Optimisation of owl:sameAs
¶
What’s in this document?
The OWL same as optimisation uses the OWL owl:sameAs
property to create an equivalence class between two nodes of an RDF graph. An equivalence class has the following properties:
- Reflexivity, i.e. A -> A
- Symmetricity, i.e. if A -> B then B -> A
- Transitivity, i.e. if A -> B and B -> C then A -> C
Instead of using simple rules and axioms for owl:sameAs
(actually 2 axioms that state that it is Symmetric and Transitive), GraphDB offers an effective non-rule implementation, i.e. the owl:sameAs
support is hard-coded. The rules are commented out in the PIE
files and are left only as a reference.
In GraphDB, the equivalence class is represented with a single node, thus avoiding the explosion of all N^2 owl:sameAs
statements and instead, storing the members of the equivalence class in a separate structure. In this way, the ID of the equivalence class can be used as an ordinary node, which eliminates the need to copy statements by subject, predicate and object. So, all these copies are replaced by a single statement.
There is no restriction how to chose this single statement that will represent the class as a whole. It is the first node that enters the class. After creating such a class, all statements with nodes from this class are altered to use the class representative. These statements also participate in the inference.
The equivalence classes may grow when more owl:sameAs
statements containing nodes from the class are added to the repository. Every time you add a new owl:sameAs
statement linking two classes, they merge into a single class.

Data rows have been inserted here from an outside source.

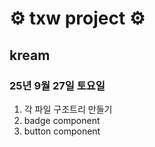 # ⚙ txw project ⚙

## kream
### 25년 9월 27일 토요일
1. 각 파일 구조트리 만들기
2. badge component
3. button component
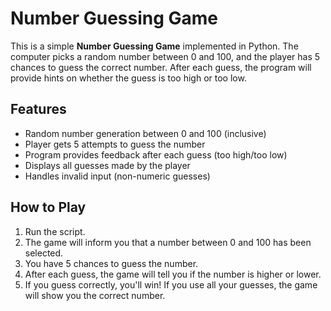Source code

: # Number Guessing Game

This is a simple **Number Guessing Game** implemented in Python. The computer picks a random number between 0 and 100, and the player has 5 chances to guess the correct number. After each guess, the program will provide hints on whether the guess is too high or too low.

## Features

- Random number generation between 0 and 100 (inclusive)
- Player gets 5 attempts to guess the number
- Program provides feedback after each guess (too high/too low)
- Displays all guesses made by the player
- Handles invalid input (non-numeric guesses)

## How to Play

1. Run the script.
2. The game will inform you that a number between 0 and 100 has been selected.
3. You have 5 chances to guess the number.
4. After each guess, the game will tell you if the number is higher or lower.
5. If you guess correctly, you'll win! If you use all your guesses, the game will show you the correct number.
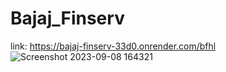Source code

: # Bajaj_Finserv
link: https://bajaj-finserv-33d0.onrender.com/bfhl
![Screenshot 2023-09-08 164321](https://github.com/sakethdonepudi/Bajaj_Finserv/assets/94643857/47a64dea-adda-4814-96ca-d65bf08f26f1)
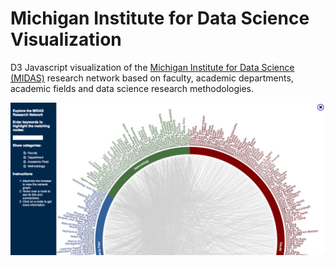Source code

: # Michigan Institute for Data Science Visualization 

D3 Javascript visualization of the [Michigan Institute for Data Science (MIDAS)](http://midas.umich.edu/) research network based on faculty, academic departments, academic fields and data science research methodologies.

![midas_shot.png](https://github.com/shngli/MidasVis/blob/gh-pages/midas_shot.png)
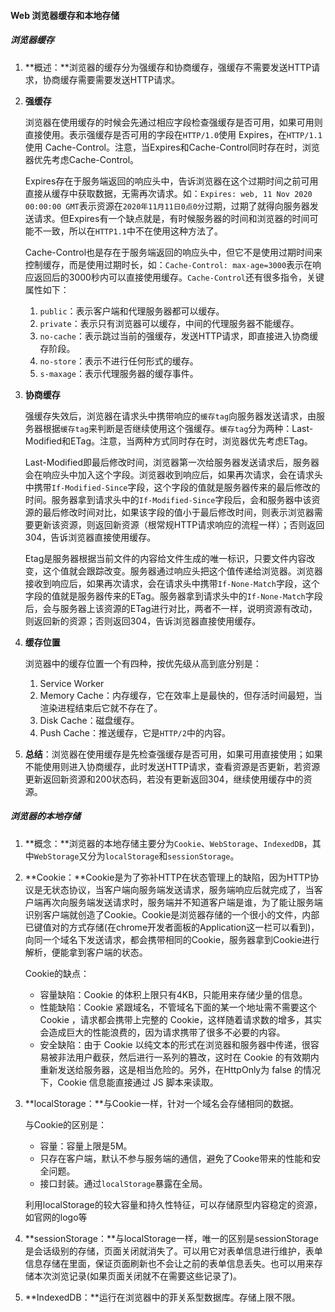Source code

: #### Web 浏览器缓存和本地存储

##### 浏览器缓存

1. **概述：**浏览器的缓存分为强缓存和协商缓存，强缓存不需要发送HTTP请求，协商缓存需要需要发送HTTP请求。

2. **强缓存**

   浏览器在使用缓存的时候会先通过相应字段检查强缓存是否可用，如果可用则直接使用。表示强缓存是否可用的字段在`HTTP/1.0`使用 Expires，在`HTTP/1.1`使用 Cache-Control。注意，当Expires和Cache-Control同时存在时，浏览器优先考虑Cache-Control。

   Expires存在于服务端返回的响应头中，告诉浏览器在这个过期时间之前可用直接从缓存中获取数据，无需再次请求。如：`Expires: web, 11 Nov 2020 00:00:00 GMT`表示资源在`2020年11月11日0点0分`过期，过期了就得向服务器发送请求。但Expires有一个缺点就是，有时候服务器的时间和浏览器的时间可能不一致，所以在`HTTP1.1`中不在使用这种方法了。

   Cache-Control也是存在于服务端返回的响应头中，但它不是使用过期时间来控制缓存，而是使用过期时长，如：`Cache-Control: max-age=3000`表示在响应返回后的3000秒内可以直接使用缓存。`Cache-Control`还有很多指令，关键属性如下：

   1. `public`：表示客户端和代理服务器都可以缓存。
   2. `private`：表示只有浏览器可以缓存，中间的代理服务器不能缓存。
   3. `no-cache`：表示跳过当前的强缓存，发送HTTP请求，即直接进入协商缓存阶段。
   4. `no-store`：表示不进行任何形式的缓存。
   5. `s-maxage`：表示代理服务器的缓存事件。

3. **协商缓存**

   强缓存失效后，浏览器在请求头中携带响应的`缓存tag`向服务器发送请求，由服务器根据`缓存tag`来判断是否继续使用这个强缓存。`缓存tag`分为两种：Last-Modified和ETag。注意，当两种方式同时存在时，浏览器优先考虑ETag。

   Last-Modified即最后修改时间，浏览器第一次给服务器发送请求后，服务器会在响应头中加入这个字段。浏览器收到响应后，如果再次请求，会在请求头中携带`If-Modified-Since`字段，这个字段的值就是服务器传来的最后修改的时间。服务器拿到请求头中的`If-Modified-Since`字段后，会和服务器中该资源的最后修改时间对比，如果该字段的值小于最后修改时间，则表示浏览器需要更新该资源，则返回新资源（根常规HTTP请求响应的流程一样）；否则返回304，告诉浏览器直接使用缓存。

   Etag是服务器根据当前文件的内容给文件生成的唯一标识，只要文件内容改变，这个值就会跟踪改变。服务器通过响应头把这个值传递给浏览器。浏览器接收到响应后，如果再次请求，会在请求头中携带`If-None-Match`字段，这个字段的值就是服务器传来的ETag。服务器拿到请求头中的`If-None-Match`字段后，会与服务器上该资源的ETag进行对比，两者不一样，说明资源有改动，则返回新的资源；否则返回304，告诉浏览器直接使用缓存。

4. **缓存位置**

   浏览器中的缓存位置一个有四种，按优先级从高到底分别是：

   1. Service Worker
   2. Memory Cache：内存缓存，它在效率上是最快的，但存活时间最短，当渲染进程结束后它就不存在了。
   3. Disk Cache：磁盘缓存。
   4. Push Cache：推送缓存，它是`HTTP/2`中的内容。

5. **总结**：浏览器在使用缓存是先检查强缓存是否可用，如果可用直接使用；如果不能使用则进入协商缓存，此时发送HTTP请求，查看资源是否更新，若资源更新返回新资源和200状态码，若没有更新返回304，继续使用缓存中的资源。

##### 浏览器的本地存储

1. **概念：**浏览器的本地存储主要分为`Cookie`、`WebStorage`、`IndexedDB`，其中`WebStorage`又分为`localStorage`和`sessionStorage`。

2. **Cookie：**Cookie是为了弥补HTTP在状态管理上的缺陷，因为HTTP协议是无状态协议，当客户端向服务端发送请求，服务端响应后就完成了，当客户端再次向服务端发送请求时，服务端并不知道客户端是谁，为了能让服务端识别客户端就创造了Cookie。Cookie是浏览器存储的一个很小的文件，内部已键值对的方式存储(在chrome开发者面板的Application这一栏可以看到)，向同一个域名下发送请求，都会携带相同的Cookie，服务器拿到Cookie进行解析，便能拿到客户端的状态。

   Cookie的缺点：

   - 容量缺陷：Cookie 的体积上限只有4KB，只能用来存储少量的信息。
   - 性能缺陷：Cookie 紧跟域名，不管域名下面的某一个地址需不需要这个 Cookie ，请求都会携带上完整的 Cookie，这样随着请求数的增多，其实会造成巨大的性能浪费的，因为请求携带了很多不必要的内容。
   - 安全缺陷：由于 Cookie 以纯文本的形式在浏览器和服务器中传递，很容易被非法用户截获，然后进行一系列的篡改，这时在 Cookie 的有效期内重新发送给服务器，这是相当危险的。另外，在HttpOnly为 false 的情况下，Cookie 信息能直接通过 JS 脚本来读取。

3. **localStorage：**与Cookie一样，针对一个域名会存储相同的数据。

   与Cookie的区别是：

   - 容量：容量上限是5M。
   - 只存在客户端，默认不参与服务端的通信，避免了Cooke带来的性能和安全问题。
   - 接口封装。通过`localStorage`暴露在全局。

   利用localStorage的较大容量和持久性特征，可以存储原型内容稳定的资源，如官网的logo等

4. **sessionStorage：**与localStorage一样，唯一的区别是sessionStorage是会话级别的存储，页面关闭就消失了。可以用它对表单信息进行维护，表单信息存储在里面，保证页面刷新也不会让之前的表单信息丢失。也可以用来存储本次浏览记录(如果页面关闭就不在需要这些记录了)。

5. **IndexedDB：**运行在浏览器中的菲关系型数据库。存储上限不限。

During query evaluation, GraphDB uses a kind of backward-chaining by enumerating equivalent URIs, thus guaranteeing the completeness of the inference and query results. It takes special care to ensure that this optimization does not hinder the ability to distinguish between explicit and implicit statements.
Removing owl:sameAs
statements¶
When removing owl:sameAs
statements from the repository, some nodes may remain detached from the class they belong to, the class may split into two or more classes, or may disappear altogether. To determine the behaviour of the classes in each particular case, you should track what the original owl:sameAs
statements were and which of them remain in the repository. All statements coming from the user (either through a SPARQL query or through the RDF4J API) are marked as explicit and every statement derived from them during inference is marked as inferred. So, by knowing which are the remaining explicit owl:sameAs
statements, you can rebuild the equivalence classes.
Note
It is not necessary to rebuild all the classes but only the ones that were referred to by the removed owl:sameAs
statements.
When nodes are removed from classes or when classes split or disappear, the new classes (or the removal of classes) yield new representatives. So, statements using the old representatives should be replaced with statements using the new ones. This is also achieved by knowing which statements are explicit. The representative statements (i.e., statements that use representative nodes) are flagged as a special type of statements that may cease to exist after making changes to the equivalence classes. In order to make new representative statements, you should use the explicit statements and the new state of the equivalence classes (e.g., it is not necessary to process all statements when only a single equivalence class has been changed). The specific thing here is that the representative statements, although being volatile, are visible to the SPARQL queries and to the inferencer, whereas the explicit statements that use nodes from the equivalence classes remain invisible and are only used for rebuilding the representative statements.
Disabling the owl:sameAs
support¶
By default, the owl:sameAs
support is enabled in all rulesets except for empty``(without inference). However, disabling the ``owl:sameAs
behaviour may be beneficial in some cases. For example, it can save you time or you may want to visualize your data without the statements generated by owl:sameAs
in queries or inferences of such statements.
To disable owl:sameAs
, use:
- (for individual queries)
FROM onto:disable-sameAs
system graph; - (for the whole repository) the
disable-sameAs
configuration parameter (boolean, defaults to ‘false’). This disables all inference.
Disabling owl:sameAs
by query does not remove the inference that have taken place because of owl:sameAs
.
Consider the following example:
PREFIX owl: <http://www.w3.org/2002/07/owl#>
INSERT DATA {
<urn:A> owl:sameAs <urn:B> .
<urn:A> a <urn:Class1> .
<urn:B> a <urn:Class2> .
}
This leads to <urn:A>
and <urn:B>
being instances of the intersection of the two classes:
PREFIX : <http://test.com/>
PREFIX owl: <http://www.w3.org/2002/07/owl#>
INSERT DATA {
:Intersection owl:intersectionOf (<urn:Class1> <urn:Class2>) .
}
If you query what instances the intersection has:
PREFIX : <http://test.com/>
SELECT * {
?s a :Intersection .
}
the response will be: <urn:A>
and <urn:B>
. Using FROM onto:disable-sameAs
returns only the equivalence class representative (e.g., <urn:A>)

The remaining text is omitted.